Top of INFORMATION

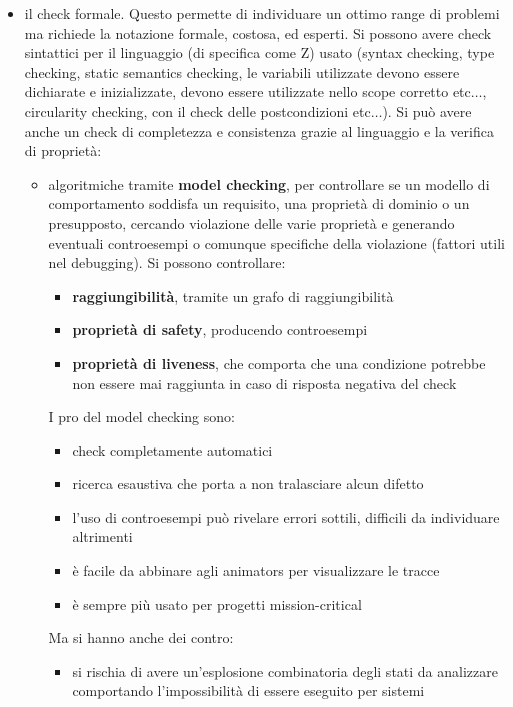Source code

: \documentclass[a4paper,12pt, oneside]{book}
\begin{document}
\begin{itemize}
  \item il check formale. Questo permette di individuare un ottimo range di
  problemi ma richiede la notazione formale, costosa, ed esperti. Si possono
  avere check sintattici per il linguaggio (di specifica come Z) usato (syntax
  checking, type checking, static semantics checking, le variabili utilizzate
  devono essere dichiarate e inizializzate, devono essere utilizzate
  nello scope corretto etc$\ldots$, circularity checking, con il check delle
  postcondizioni etc$\ldots$). Si può 
  avere anche un check di completezza e consistenza grazie al linguaggio e la
  verifica di proprietà:
  \begin{itemize}
    \item algoritmiche tramite \textbf{model checking}, per controllare se un
    modello di 
    comportamento soddisfa un requisito, una proprietà di dominio o un
    presupposto, cercando violazione delle varie proprietà e generando eventuali
    controesempi o comunque specifiche della violazione (fattori utili nel
    debugging). Si possono controllare:
    \begin{itemize}
      \item \textbf{raggiungibilità}, tramite un grafo di raggiungibilità
      \item \textbf{proprietà di safety}, producendo controesempi 
      \item \textbf{proprietà di liveness}, che comporta che una condizione
      potrebbe non essere mai raggiunta in caso di risposta negativa del check
    \end{itemize}
    I pro del model checking sono:
    \begin{itemize}
      \item check completamente automatici
      \item ricerca esaustiva che porta a non tralasciare alcun difetto
      \item l'uso di controesempi può rivelare errori sottili, difficili da
      individuare altrimenti 
      \item è facile da abbinare agli animators per visualizzare le tracce
      \item è sempre più usato per progetti mission-critical
    \end{itemize}
    Ma si hanno anche dei contro:
    \begin{itemize}
      \item si rischia di avere un'esplosione combinatoria degli stati da
      analizzare comportando l'impossibilità di essere eseguito per sistemi

\end{itemize}
\end{itemize}
\end{itemize}
\end{document}
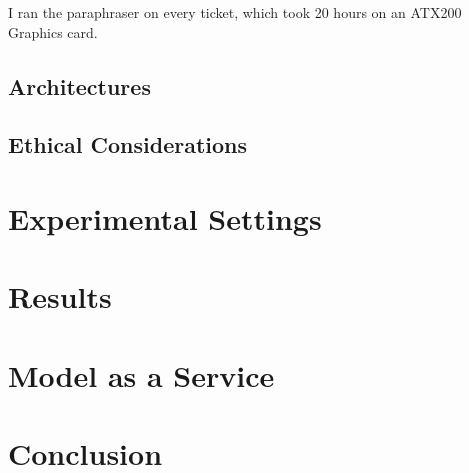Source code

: \documentclass{UoYCSproject}
\begin{document}

I ran the paraphraser on every ticket, which took 20 hours on an ATX200 Graphics card.


\section{Architectures}\label{sec:architectures}

\section{Ethical Considerations}\label{sec:ethical-considerations}

\chapter{Experimental Settings}
\label{ch:experimental-settings}

\chapter{Results}
\label{ch:results}

\chapter{Model as a Service}
\label{ch:model-as-a-service}

\chapter{Conclusion}
\label{ch:conclusion}

\printbibliography
\end{document}
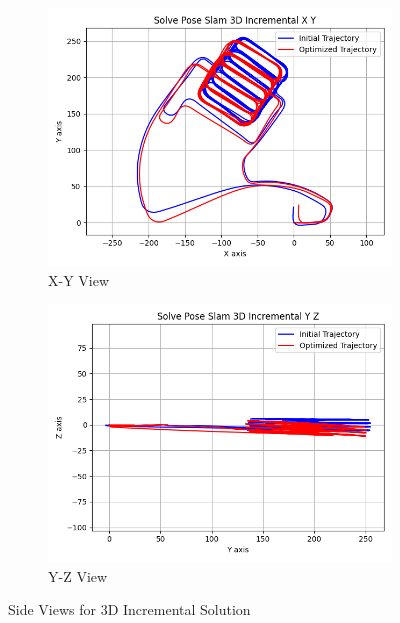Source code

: \documentclass[11pt, oneside, letter]{article}
\begin{document}
\begin{enumerate}[A.]
\begin{figure}[H]
    \centering
    \begin{subfigure}[b]{0.45\columnwidth}
        \centering
        \includegraphics[width=\columnwidth]{../figures/solve_pose_slam_3d_incremental_x_y.png}
        \caption{X-Y View}
        \label{fig:solve_pose_slam_3d_incremental_x_y}
    \end{subfigure}
    \begin{subfigure}[b]{0.45\columnwidth}
        \centering
        \includegraphics[width=\columnwidth]{../figures/solve_pose_slam_3d_incremental_y_z.png}
        \caption{Y-Z View}
        \label{fig:solve_pose_slam_3d_incremental_y_z}
    \end{subfigure}
    \caption{Side Views for 3D Incremental Solution}
    \label{fig:solve_pose_slam_3d_incremental_view}
\end{figure}


\end{enumerate}
\end{document}
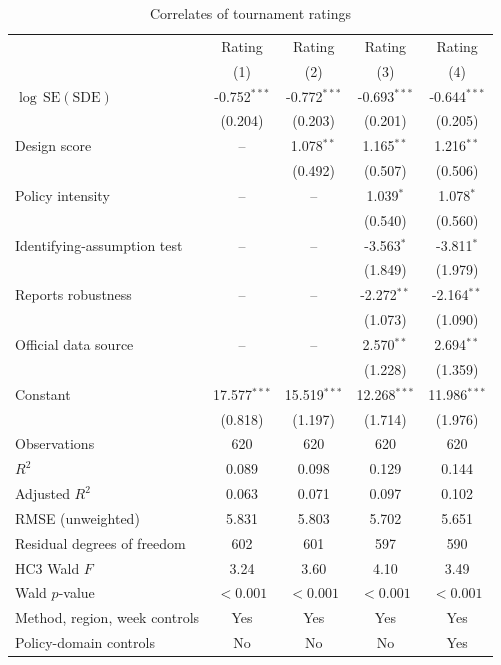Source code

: \begin{table}[htbp]\centering\small
\caption{Correlates of tournament ratings}\label{tab:quality_regressions}
\setlength{\tabcolsep}{4pt}
\begin{tabular}{lcccc}\toprule
 & Rating & Rating & Rating & Rating \\
 & (1) & (2) & (3) & (4) \\
\midrule
$\log\,\mathrm{SE}(\mathrm{SDE})$ & -0.752$^{***}$ & -0.772$^{***}$ & -0.693$^{***}$ & -0.644$^{***}$ \\
 & (0.204) & (0.203) & (0.201) & (0.205) \\
Design score & -- & 1.078$^{**}$ & 1.165$^{**}$ & 1.216$^{**}$ \\
 &  & (0.492) & (0.507) & (0.506) \\
Policy intensity & -- & -- & 1.039$^{*}$ & 1.078$^{*}$ \\
 &  &  & (0.540) & (0.560) \\
Identifying-assumption test & -- & -- & -3.563$^{*}$ & -3.811$^{*}$ \\
 &  &  & (1.849) & (1.979) \\
Reports robustness & -- & -- & -2.272$^{**}$ & -2.164$^{**}$ \\
 &  &  & (1.073) & (1.090) \\
Official data source & -- & -- & 2.570$^{**}$ & 2.694$^{**}$ \\
 &  &  & (1.228) & (1.359) \\
Constant & 17.577$^{***}$ & 15.519$^{***}$ & 12.268$^{***}$ & 11.986$^{***}$ \\
 & (0.818) & (1.197) & (1.714) & (1.976) \\
\midrule Observations & 620 & 620 & 620 & 620 \\
$R^2$ & 0.089 & 0.098 & 0.129 & 0.144 \\
Adjusted $R^2$ & 0.063 & 0.071 & 0.097 & 0.102 \\
RMSE (unweighted) & 5.831 & 5.803 & 5.702 & 5.651 \\
Residual degrees of freedom & 602 & 601 & 597 & 590 \\
HC3 Wald $F$ & 3.24 & 3.60 & 4.10 & 3.49 \\
Wald $p$-value & $<0.001$ & $<0.001$ & $<0.001$ & $<0.001$ \\
Method, region, week controls & Yes & Yes & Yes & Yes \\
Policy-domain controls & No & No & No & Yes \\
\bottomrule\end{tabular}

\end{table}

Bottom of INFORMATION

TASK DIRECTIONS:
Within the material, how many lines hold "chapter"? Say only the number.

PROBLEM SOLUTION:
4